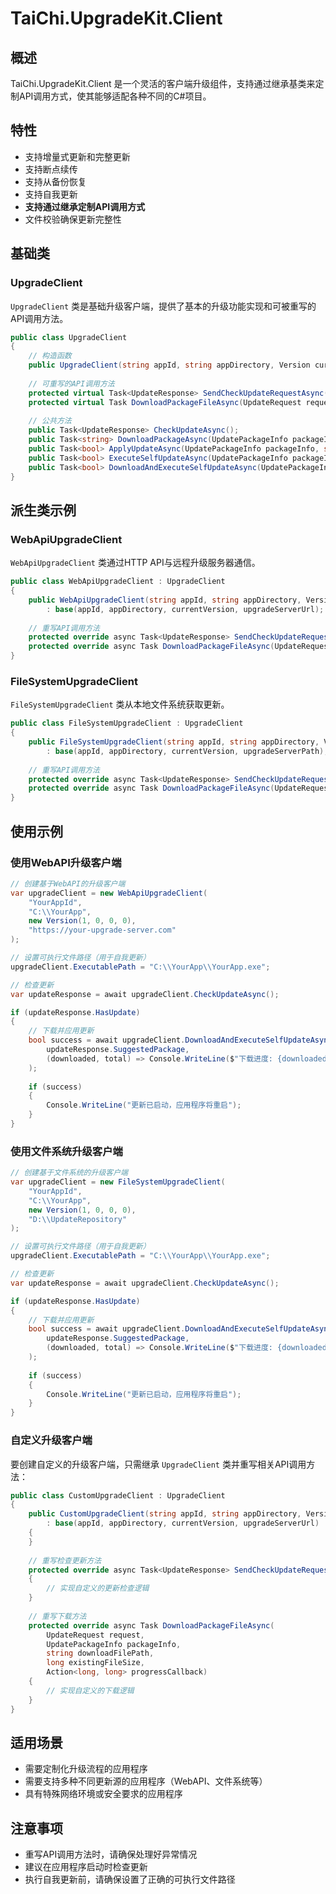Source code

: # TaiChi.UpgradeKit.Client

## 概述

TaiChi.UpgradeKit.Client 是一个灵活的客户端升级组件，支持通过继承基类来定制API调用方式，使其能够适配各种不同的C#项目。

## 特性

- 支持增量式更新和完整更新
- 支持断点续传
- 支持从备份恢复
- 支持自我更新
- **支持通过继承定制API调用方式**
- 文件校验确保更新完整性

## 基础类

### UpgradeClient

`UpgradeClient` 类是基础升级客户端，提供了基本的升级功能实现和可被重写的API调用方法。

```csharp
public class UpgradeClient
{
    // 构造函数
    public UpgradeClient(string appId, string appDirectory, Version currentVersion, string upgradeServerUrl);
    
    // 可重写的API调用方法
    protected virtual Task<UpdateResponse> SendCheckUpdateRequestAsync(UpdateRequest request);
    protected virtual Task DownloadPackageFileAsync(UpdateRequest request, UpdatePackageInfo packageInfo, string downloadFilePath, long existingFileSize, Action<long, long> progressCallback);
    
    // 公共方法
    public Task<UpdateResponse> CheckUpdateAsync();
    public Task<string> DownloadPackageAsync(UpdatePackageInfo packageInfo, Action<long, long> progressCallback = null);
    public Task<bool> ApplyUpdateAsync(UpdatePackageInfo packageInfo, string packagePath);
    public Task<bool> ExecuteSelfUpdateAsync(UpdatePackageInfo packageInfo, string packagePath);
    public Task<bool> DownloadAndExecuteSelfUpdateAsync(UpdatePackageInfo packageInfo, Action<long, long> progressCallback = null);
}
```

## 派生类示例

### WebApiUpgradeClient

`WebApiUpgradeClient` 类通过HTTP API与远程升级服务器通信。

```csharp
public class WebApiUpgradeClient : UpgradeClient
{
    public WebApiUpgradeClient(string appId, string appDirectory, Version currentVersion, string upgradeServerUrl)
        : base(appId, appDirectory, currentVersion, upgradeServerUrl);
    
    // 重写API调用方法
    protected override async Task<UpdateResponse> SendCheckUpdateRequestAsync(UpdateRequest request);
    protected override async Task DownloadPackageFileAsync(UpdateRequest request, UpdatePackageInfo packageInfo, string downloadFilePath, long existingFileSize, Action<long, long> progressCallback);
}
```

### FileSystemUpgradeClient

`FileSystemUpgradeClient` 类从本地文件系统获取更新。

```csharp
public class FileSystemUpgradeClient : UpgradeClient
{
    public FileSystemUpgradeClient(string appId, string appDirectory, Version currentVersion, string upgradeServerPath)
        : base(appId, appDirectory, currentVersion, upgradeServerPath);
    
    // 重写API调用方法
    protected override async Task<UpdateResponse> SendCheckUpdateRequestAsync(UpdateRequest request);
    protected override async Task DownloadPackageFileAsync(UpdateRequest request, UpdatePackageInfo packageInfo, string downloadFilePath, long existingFileSize, Action<long, long> progressCallback);
}
```

## 使用示例

### 使用WebAPI升级客户端

```csharp
// 创建基于WebAPI的升级客户端
var upgradeClient = new WebApiUpgradeClient(
    "YourAppId",
    "C:\\YourApp",
    new Version(1, 0, 0, 0),
    "https://your-upgrade-server.com"
);

// 设置可执行文件路径（用于自我更新）
upgradeClient.ExecutablePath = "C:\\YourApp\\YourApp.exe";

// 检查更新
var updateResponse = await upgradeClient.CheckUpdateAsync();

if (updateResponse.HasUpdate)
{
    // 下载并应用更新
    bool success = await upgradeClient.DownloadAndExecuteSelfUpdateAsync(
        updateResponse.SuggestedPackage,
        (downloaded, total) => Console.WriteLine($"下载进度: {downloaded}/{total} 字节")
    );
    
    if (success)
    {
        Console.WriteLine("更新已启动，应用程序将重启");
    }
}
```

### 使用文件系统升级客户端

```csharp
// 创建基于文件系统的升级客户端
var upgradeClient = new FileSystemUpgradeClient(
    "YourAppId",
    "C:\\YourApp",
    new Version(1, 0, 0, 0),
    "D:\\UpdateRepository"
);

// 设置可执行文件路径（用于自我更新）
upgradeClient.ExecutablePath = "C:\\YourApp\\YourApp.exe";

// 检查更新
var updateResponse = await upgradeClient.CheckUpdateAsync();

if (updateResponse.HasUpdate)
{
    // 下载并应用更新
    bool success = await upgradeClient.DownloadAndExecuteSelfUpdateAsync(
        updateResponse.SuggestedPackage,
        (downloaded, total) => Console.WriteLine($"下载进度: {downloaded}/{total} 字节")
    );
    
    if (success)
    {
        Console.WriteLine("更新已启动，应用程序将重启");
    }
}
```

### 自定义升级客户端

要创建自定义的升级客户端，只需继承 `UpgradeClient` 类并重写相关API调用方法：

```csharp
public class CustomUpgradeClient : UpgradeClient
{
    public CustomUpgradeClient(string appId, string appDirectory, Version currentVersion, string upgradeServerUrl)
        : base(appId, appDirectory, currentVersion, upgradeServerUrl)
    {
    }
    
    // 重写检查更新方法
    protected override async Task<UpdateResponse> SendCheckUpdateRequestAsync(UpdateRequest request)
    {
        // 实现自定义的更新检查逻辑
    }
    
    // 重写下载方法
    protected override async Task DownloadPackageFileAsync(
        UpdateRequest request, 
        UpdatePackageInfo packageInfo, 
        string downloadFilePath, 
        long existingFileSize,
        Action<long, long> progressCallback)
    {
        // 实现自定义的下载逻辑
    }
}
```

## 适用场景

- 需要定制化升级流程的应用程序
- 需要支持多种不同更新源的应用程序（WebAPI、文件系统等）
- 具有特殊网络环境或安全要求的应用程序

## 注意事项

- 重写API调用方法时，请确保处理好异常情况
- 建议在应用程序启动时检查更新
- 执行自我更新前，请确保设置了正确的可执行文件路径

####

• Work required:
Tell how many lines above contain the word "virtual". Give the number alone.

• Solved problem:
2